TASK DESCRIPTION ::
The data must be reproduced verbatim; images are to be omitted.

[[ PROVIDED RECORDS, beginning ]]

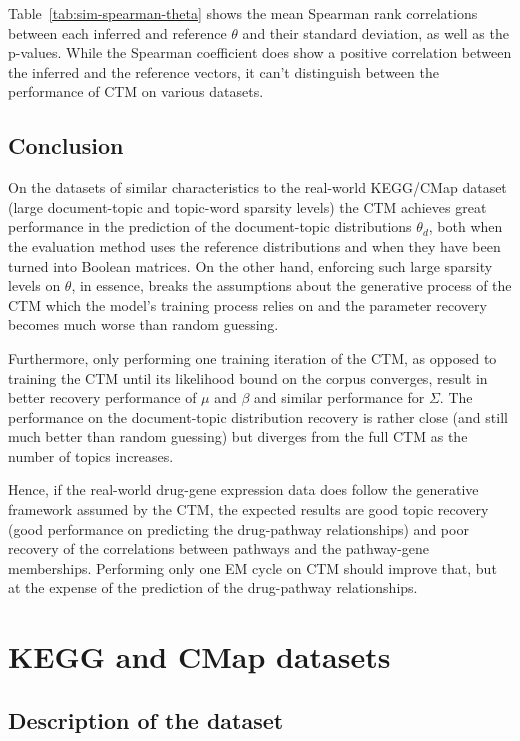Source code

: \documentclass[12pt,a4paper,twoside,openright]{report}
\begin{document}
Table~\ref{tab:sim-spearman-theta} shows the mean Spearman rank correlations between each inferred and reference $\theta$ and their standard deviation, as well as the p-values. While the Spearman coefficient does show a positive correlation between the inferred and the reference vectors, it can't distinguish between the performance of CTM on various datasets.

\subsection{Conclusion}

On the datasets of similar characteristics to the real-world KEGG/CMap dataset (large document-topic and topic-word sparsity levels) the CTM achieves great performance in the prediction of the document-topic distributions $\theta_d$, both when the evaluation method uses the reference distributions and when they have been turned into Boolean matrices. On the other hand, enforcing such large sparsity levels on $\theta$, in essence, breaks the assumptions about the generative process of the CTM which the model's training process relies on and the parameter recovery becomes much worse than random guessing.

Furthermore, only performing one training iteration of the CTM, as opposed to training the CTM until its likelihood bound on the corpus converges, result in better recovery performance of $\mu$ and $\beta$ and similar performance for $\Sigma$. The performance on the document-topic distribution recovery is rather close (and still much better than random guessing) but diverges from the full CTM as the number of topics increases.

Hence, if the real-world drug-gene expression data does follow the generative framework assumed by the CTM, the expected results are good topic recovery (good performance on predicting the drug-pathway relationships) and poor recovery of the correlations between pathways and the pathway-gene memberships. Performing only one EM cycle on CTM should improve that, but at the expense of the prediction of the drug-pathway relationships.

\section{KEGG and CMap datasets}

\subsection{Description of the dataset}
\end{document}
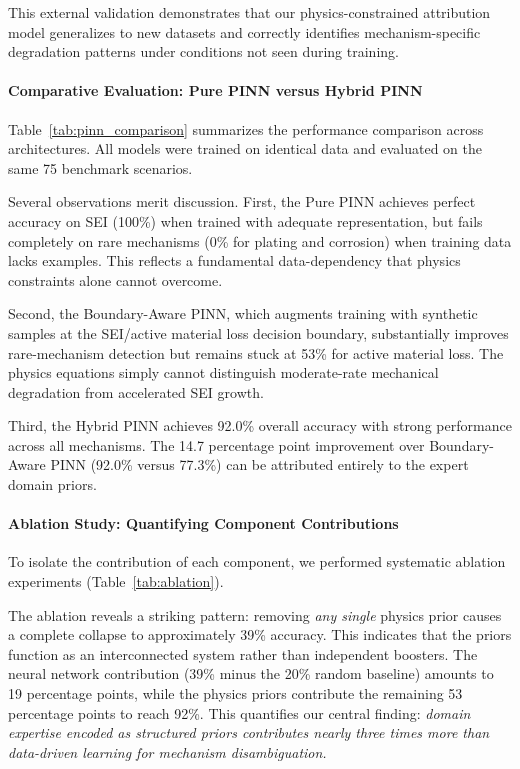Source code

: \documentclass[5p,times,authoryear]{elsarticle}
\begin{document}
This external validation demonstrates that our physics-constrained attribution model generalizes to new datasets and correctly identifies mechanism-specific degradation patterns under conditions not seen during training.

\paragraph{Comparative Evaluation: Pure PINN versus Hybrid PINN}

Table~\ref{tab:pinn_comparison} summarizes the performance comparison across architectures. All models were trained on identical data and evaluated on the same 75 benchmark scenarios.



Several observations merit discussion. First, the Pure PINN achieves perfect accuracy on SEI (100\%) when trained with adequate representation, but fails completely on rare mechanisms (0\% for plating and corrosion) when training data lacks examples. This reflects a fundamental data-dependency that physics constraints alone cannot overcome.

Second, the Boundary-Aware PINN, which augments training with synthetic samples at the SEI/active material loss decision boundary, substantially improves rare-mechanism detection but remains stuck at 53\% for active material loss. The physics equations simply cannot distinguish moderate-rate mechanical degradation from accelerated SEI growth.

Third, the Hybrid PINN achieves 92.0\% overall accuracy with strong performance across all mechanisms. The 14.7 percentage point improvement over Boundary-Aware PINN (92.0\% versus 77.3\%) can be attributed entirely to the expert domain priors.


\paragraph{Ablation Study: Quantifying Component Contributions}

To isolate the contribution of each component, we performed systematic ablation experiments (Table~\ref{tab:ablation}).



The ablation reveals a striking pattern: removing \textit{any single} physics prior causes a complete collapse to approximately 39\% accuracy. This indicates that the priors function as an interconnected system rather than independent boosters. The neural network contribution (39\% minus the 20\% random baseline) amounts to 19 percentage points, while the physics priors contribute the remaining 53 percentage points to reach 92\%. This quantifies our central finding: \textit{domain expertise encoded as structured priors contributes nearly three times more than data-driven learning for mechanism disambiguation.}
\end{document}
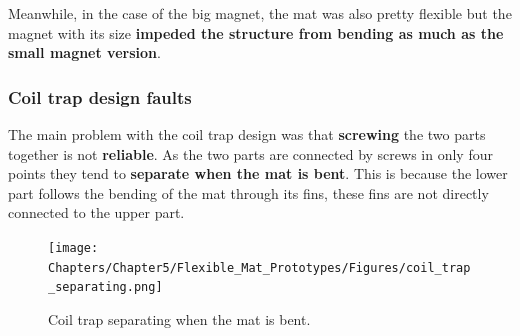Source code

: Meanwhile, in the case of the big magnet, the mat was also pretty flexible but the magnet with its size \textbf{impeded the structure from bending as much as the small magnet version}.

\subsubsection{Coil trap design faults}
The main problem with the coil trap design was that \textbf{screwing} the two parts together is not \textbf{reliable}.
As the two parts are connected by screws in only four points they tend to \textbf{separate when the mat is bent}.
This is because the lower part follows the bending of the mat through its fins, these fins are not directly connected to the upper part.

\begin{figure}[H]
    \centering
    \texttt{[image: Chapters/Chapter5/Flexible\_Mat\_Prototypes/Figures/coil\_trap\_separating.png]}
    \caption{Coil trap separating when the mat is bent.}
    \label{fig: Coil_trap_separating}
\end{figure}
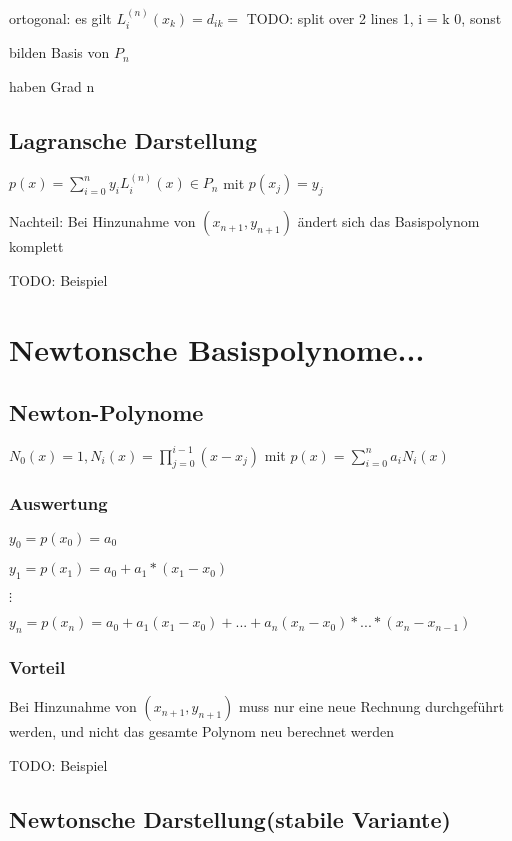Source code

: \documentclass[12pt,a4paper]{article} %
\begin{document}
	ortogonal: es gilt $L_i^{(n)}(x_k) = d_{ik} =$ TODO: split over 2 lines    1, i = k 0, sonst
	
	bilden Basis von $P_n$
	
	haben Grad n
	
	\subsection{Lagransche Darstellung}
	
	$p(x) = \sum_{i = 0}^{n}y_iL_i^{(n)}(x) \in P_n$ mit $p(x_j) = y_j$
	
	Nachteil: Bei Hinzunahme von $(x_{n+1}, y_{n+1})$ ändert sich das Basispolynom komplett
	
	
	TODO: Beispiel
	
	\newpage
	
	\section{Newtonsche Basispolynome...}
	
	\subsection{Newton-Polynome}
	
	$N_0(x) = 1, N_i(x) = \prod_{j = 0}^{i - 1}(x - x_j)$ mit $p(x) = \sum_{i = 0}^{n}a_iN_i(x)$
	
	\subsubsection{Auswertung}
	
	$y_0 = p(x_0) = a_0$
	
	$y_1 = p(x_1) = a_0 + a_1 * (x_1 - x_0)$
	
	$\vdots$
	
	$y_n = p(x_n) = a_0 + a_1(x_1 - x_0) + ... + a_n(x_n - x_0) * ... * (x_n - x_{n - 1})$
	
	\subsubsection{Vorteil}
	
	Bei Hinzunahme von $(x_{n + 1}, y_{n + 1})$ muss nur eine neue Rechnung durchgeführt werden, und nicht das gesamte Polynom neu berechnet werden
	
	TODO: Beispiel
	
	\subsection[Newtonsche Darstellung]{Newtonsche Darstellung(stabile Variante)}
	
\end{document}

[[ PROVIDED RECORDS, end ]]

RESPONSE ::
Source code

: \documentclass[12pt,a4paper,twoside,openright]{report}
\begin{document}
Table~\ref{tab:sim-spearman-theta} shows the mean Spearman rank correlations between each inferred and reference $\theta$ and their standard deviation, as well as the p-values. While the Spearman coefficient does show a positive correlation between the inferred and the reference vectors, it can't distinguish between the performance of CTM on various datasets.

\subsection{Conclusion}

On the datasets of similar characteristics to the real-world KEGG/CMap dataset (large document-topic and topic-word sparsity levels) the CTM achieves great performance in the prediction of the document-topic distributions $\theta_d$, both when the evaluation method uses the reference distributions and when they have been turned into Boolean matrices. On the other hand, enforcing such large sparsity levels on $\theta$, in essence, breaks the assumptions about the generative process of the CTM which the model's training process relies on and the parameter recovery becomes much worse than random guessing.

Furthermore, only performing one training iteration of the CTM, as opposed to training the CTM until its likelihood bound on the corpus converges, result in better recovery performance of $\mu$ and $\beta$ and similar performance for $\Sigma$. The performance on the document-topic distribution recovery is rather close (and still much better than random guessing) but diverges from the full CTM as the number of topics increases.

Hence, if the real-world drug-gene expression data does follow the generative framework assumed by the CTM, the expected results are good topic recovery (good performance on predicting the drug-pathway relationships) and poor recovery of the correlations between pathways and the pathway-gene memberships. Performing only one EM cycle on CTM should improve that, but at the expense of the prediction of the drug-pathway relationships.

\section{KEGG and CMap datasets}

\subsection{Description of the dataset}
\end{document}
Source code

: \documentclass[5p,times,authoryear]{elsarticle}
\begin{document}
This external validation demonstrates that our physics-constrained attribution model generalizes to new datasets and correctly identifies mechanism-specific degradation patterns under conditions not seen during training.

\paragraph{Comparative Evaluation: Pure PINN versus Hybrid PINN}

Table~\ref{tab:pinn_comparison} summarizes the performance comparison across architectures. All models were trained on identical data and evaluated on the same 75 benchmark scenarios.



Several observations merit discussion. First, the Pure PINN achieves perfect accuracy on SEI (100\%) when trained with adequate representation, but fails completely on rare mechanisms (0\% for plating and corrosion) when training data lacks examples. This reflects a fundamental data-dependency that physics constraints alone cannot overcome.

Second, the Boundary-Aware PINN, which augments training with synthetic samples at the SEI/active material loss decision boundary, substantially improves rare-mechanism detection but remains stuck at 53\% for active material loss. The physics equations simply cannot distinguish moderate-rate mechanical degradation from accelerated SEI growth.

Third, the Hybrid PINN achieves 92.0\% overall accuracy with strong performance across all mechanisms. The 14.7 percentage point improvement over Boundary-Aware PINN (92.0\% versus 77.3\%) can be attributed entirely to the expert domain priors.


\paragraph{Ablation Study: Quantifying Component Contributions}

To isolate the contribution of each component, we performed systematic ablation experiments (Table~\ref{tab:ablation}).



The ablation reveals a striking pattern: removing \textit{any single} physics prior causes a complete collapse to approximately 39\% accuracy. This indicates that the priors function as an interconnected system rather than independent boosters. The neural network contribution (39\% minus the 20\% random baseline) amounts to 19 percentage points, while the physics priors contribute the remaining 53 percentage points to reach 92\%. This quantifies our central finding: \textit{domain expertise encoded as structured priors contributes nearly three times more than data-driven learning for mechanism disambiguation.}
\end{document}
Source code

: Meanwhile, in the case of the big magnet, the mat was also pretty flexible but the magnet with its size \textbf{impeded the structure from bending as much as the small magnet version}.

\subsubsection{Coil trap design faults}
The main problem with the coil trap design was that \textbf{screwing} the two parts together is not \textbf{reliable}.
As the two parts are connected by screws in only four points they tend to \textbf{separate when the mat is bent}.
This is because the lower part follows the bending of the mat through its fins, these fins are not directly connected to the upper part.

\begin{figure}[H]
    \centering
    \texttt{[image: Chapters/Chapter5/Flexible\_Mat\_Prototypes/Figures/coil\_trap\_separating.png]}
    \caption{Coil trap separating when the mat is bent.}
    \label{fig: Coil_trap_separating}
\end{figure}
Source code

: \documentclass[12pt,a4paper]{article} %
\begin{document}
	ortogonal: es gilt $L_i^{(n)}(x_k) = d_{ik} =$ TODO: split over 2 lines    1, i = k 0, sonst
	
	bilden Basis von $P_n$
	
	haben Grad n
	
	\subsection{Lagransche Darstellung}
	
	$p(x) = \sum_{i = 0}^{n}y_iL_i^{(n)}(x) \in P_n$ mit $p(x_j) = y_j$
	
	Nachteil: Bei Hinzunahme von $(x_{n+1}, y_{n+1})$ ändert sich das Basispolynom komplett
	
	
	TODO: Beispiel
	
	\newpage
	
	\section{Newtonsche Basispolynome...}
	
	\subsection{Newton-Polynome}
	
	$N_0(x) = 1, N_i(x) = \prod_{j = 0}^{i - 1}(x - x_j)$ mit $p(x) = \sum_{i = 0}^{n}a_iN_i(x)$
	
	\subsubsection{Auswertung}
	
	$y_0 = p(x_0) = a_0$
	
	$y_1 = p(x_1) = a_0 + a_1 * (x_1 - x_0)$
	
	$\vdots$
	
	$y_n = p(x_n) = a_0 + a_1(x_1 - x_0) + ... + a_n(x_n - x_0) * ... * (x_n - x_{n - 1})$
	
	\subsubsection{Vorteil}
	
	Bei Hinzunahme von $(x_{n + 1}, y_{n + 1})$ muss nur eine neue Rechnung durchgeführt werden, und nicht das gesamte Polynom neu berechnet werden
	
	TODO: Beispiel
	
	\subsection[Newtonsche Darstellung]{Newtonsche Darstellung(stabile Variante)}
	
\end{document}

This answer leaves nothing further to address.